Nah, it shouldn’t take down the whole system, but it’s unclear what the problem was. I don’t know if there’s some sort of odd hardware failure with it that could have caused a kernel panic.
The error could be the result of something else that caused the reboot.
Still, I’d start with removing unused hardware Hopefully resolves it, and if not we’ll have it ruled out…
USB drives (of whatever type) can disconnect and then (with the default failmode setting of wait) your TrueNAS system hangs. Alternative settings for failmode are panic which you probably don’t want, and continue which is probably what you do want.
It is unclear from the details you provided whether the system rebooted or simply recovered the USB connection, but I assume that you have checked the up-time and found it was a reboot. This is IMO likely to have been done by a hardware watchdog time noting that the system was unresponsive and rebooting it.
It’s interesting to learn what can happen with USB problems. I won’t be using sticks to experiment with again! (I knew it was a bad idea and it’s not something i have tried before). Thanks for this overview.
What other details ought I to have provided? I thought the uptime and the change in CPU burden coinciding would be sufficient detail but where could I find something which is better proof of a reboot?
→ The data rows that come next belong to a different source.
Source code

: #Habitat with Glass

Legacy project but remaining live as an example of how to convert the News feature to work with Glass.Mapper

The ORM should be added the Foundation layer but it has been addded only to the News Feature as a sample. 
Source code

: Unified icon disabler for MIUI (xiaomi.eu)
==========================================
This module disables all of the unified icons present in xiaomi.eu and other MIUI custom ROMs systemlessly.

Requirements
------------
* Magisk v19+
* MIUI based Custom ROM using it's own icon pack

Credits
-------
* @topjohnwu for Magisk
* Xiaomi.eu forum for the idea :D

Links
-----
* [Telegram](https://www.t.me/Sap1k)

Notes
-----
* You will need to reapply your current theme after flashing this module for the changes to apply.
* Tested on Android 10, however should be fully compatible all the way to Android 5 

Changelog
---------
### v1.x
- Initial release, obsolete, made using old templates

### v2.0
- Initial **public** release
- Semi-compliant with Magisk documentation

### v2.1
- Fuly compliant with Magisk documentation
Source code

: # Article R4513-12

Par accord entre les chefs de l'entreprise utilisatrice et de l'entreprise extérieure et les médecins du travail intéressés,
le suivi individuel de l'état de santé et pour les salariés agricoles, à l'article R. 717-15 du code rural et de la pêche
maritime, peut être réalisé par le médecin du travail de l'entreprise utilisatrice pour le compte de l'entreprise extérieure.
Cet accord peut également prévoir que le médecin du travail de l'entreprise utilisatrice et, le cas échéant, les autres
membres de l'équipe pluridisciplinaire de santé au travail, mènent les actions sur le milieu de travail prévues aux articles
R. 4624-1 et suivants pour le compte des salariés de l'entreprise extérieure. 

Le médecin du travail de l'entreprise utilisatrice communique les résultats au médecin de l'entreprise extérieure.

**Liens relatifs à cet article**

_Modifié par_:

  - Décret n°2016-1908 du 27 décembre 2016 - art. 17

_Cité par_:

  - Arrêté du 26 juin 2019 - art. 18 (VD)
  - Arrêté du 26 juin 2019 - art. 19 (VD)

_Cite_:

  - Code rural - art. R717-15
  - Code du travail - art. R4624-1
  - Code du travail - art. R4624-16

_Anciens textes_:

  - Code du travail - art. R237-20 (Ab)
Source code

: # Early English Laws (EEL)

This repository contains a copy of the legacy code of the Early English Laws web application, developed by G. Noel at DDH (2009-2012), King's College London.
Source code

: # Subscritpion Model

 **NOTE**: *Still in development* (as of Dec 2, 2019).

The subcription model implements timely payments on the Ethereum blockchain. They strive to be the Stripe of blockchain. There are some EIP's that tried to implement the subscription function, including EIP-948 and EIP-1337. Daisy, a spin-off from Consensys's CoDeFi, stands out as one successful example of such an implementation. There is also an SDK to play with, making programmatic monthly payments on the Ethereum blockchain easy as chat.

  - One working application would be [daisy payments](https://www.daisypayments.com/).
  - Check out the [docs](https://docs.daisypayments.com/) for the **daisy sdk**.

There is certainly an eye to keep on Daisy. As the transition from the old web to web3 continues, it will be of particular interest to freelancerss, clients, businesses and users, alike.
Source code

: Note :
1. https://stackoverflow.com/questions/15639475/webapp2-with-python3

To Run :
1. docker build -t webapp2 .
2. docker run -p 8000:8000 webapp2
Perhaps I should have also posted this screenshot:
edit: by looking at less /var/log/messages I could see info being written every few seconds of every minute, up until this gap:
Mar 9 03:12:44 truenas kernel: br-629e16e0258b: port 1(vethc9e5e67) entered disabled state
Mar 9 03:17:14 truenas syslog-ng[3302]: syslog-ng starting up; version='3.38.1'
I presume that those missing four and a half minutes coincide with the crash & reboot (but unfortunately there’s no info in-between, of course, to show what caused it).
Thanks for these ideas. The only aspect which has changed is me using that CRUZER128 USB stick … the other h/w is unaltered (and the various official apps are presumably “docker isolated” and very unlikely to be responsible).
I think the best experiment, for now, is to leave things alone, not use any USB sticks (it was a bad idea) and see if it crashes again. I think it will be OK.
Are there any other logs which I ought to investigate? I suppose it is unrealistic to hope to find a log entry which says "USB failure - I'm going to crash soon" or similar “smoking gun” evidence!